DATA UNDER STUDY below:

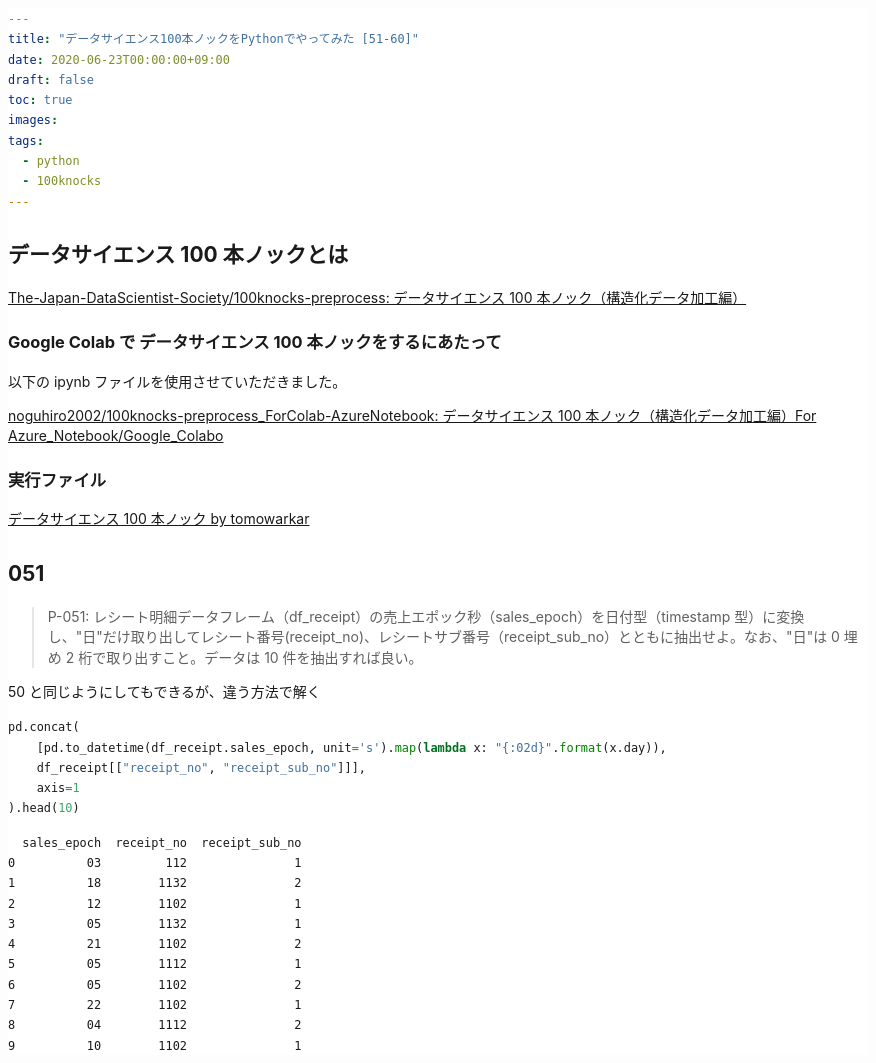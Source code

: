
 ```yaml
---
title: "データサイエンス100本ノックをPythonでやってみた [51-60]"
date: 2020-06-23T00:00:00+09:00
draft: false
toc: true
images:
tags:
  - python
  - 100knocks
---
```


## データサイエンス 100 本ノックとは

[The-Japan-DataScientist-Society/100knocks-preprocess: データサイエンス 100 本ノック（構造化データ加工編）](https://github.com/The-Japan-DataScientist-Society/100knocks-preprocess)

### Google Colab で データサイエンス 100 本ノックをするにあたって

以下の ipynb ファイルを使用させていただきました。

[noguhiro2002/100knocks-preprocess_ForColab-AzureNotebook: データサイエンス 100 本ノック（構造化データ加工編）For Azure_Notebook/Google_Colabo](https://github.com/noguhiro2002/100knocks-preprocess_ForColab-AzureNotebook)

### 実行ファイル

[データサイエンス 100 本ノック by tomowarkar](https://colab.research.google.com/drive/1BFlAbxy3zLfDH_UtrhiGb7iz6mmPF5t1?usp=sharing)

## 051

> P-051: レシート明細データフレーム（df_receipt）の売上エポック秒（sales_epoch）を日付型（timestamp 型）に変換し、"日"だけ取り出してレシート番号(receipt_no)、レシートサブ番号（receipt_sub_no）とともに抽出せよ。なお、"日"は 0 埋め 2 桁で取り出すこと。データは 10 件を抽出すれば良い。

50 と同じようにしてもできるが、違う方法で解く

```python
pd.concat(
    [pd.to_datetime(df_receipt.sales_epoch, unit='s').map(lambda x: "{:02d}".format(x.day)),
    df_receipt[["receipt_no", "receipt_sub_no"]]],
    axis=1
).head(10)
```

```
  sales_epoch  receipt_no  receipt_sub_no
0          03         112               1
1          18        1132               2
2          12        1102               1
3          05        1132               1
4          21        1102               2
5          05        1112               1
6          05        1102               2
7          22        1102               1
8          04        1112               2
9          10        1102               1
```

End of DATA UNDER STUDY.

WORK INSTRUCTIONS - Please extract exactly the lines of the data, from the first through the line containing "## データサイエンス 100 本ノックとは", and add no pictures to the copy.

YOUR RESPONSE -
Source code

:
 ```yaml
---
title: "データサイエンス100本ノックをPythonでやってみた [51-60]"
date: 2020-06-23T00:00:00+09:00
draft: false
toc: true
images:
tags:
  - python
  - 100knocks
---
```


## データサイエンス 100 本ノックとは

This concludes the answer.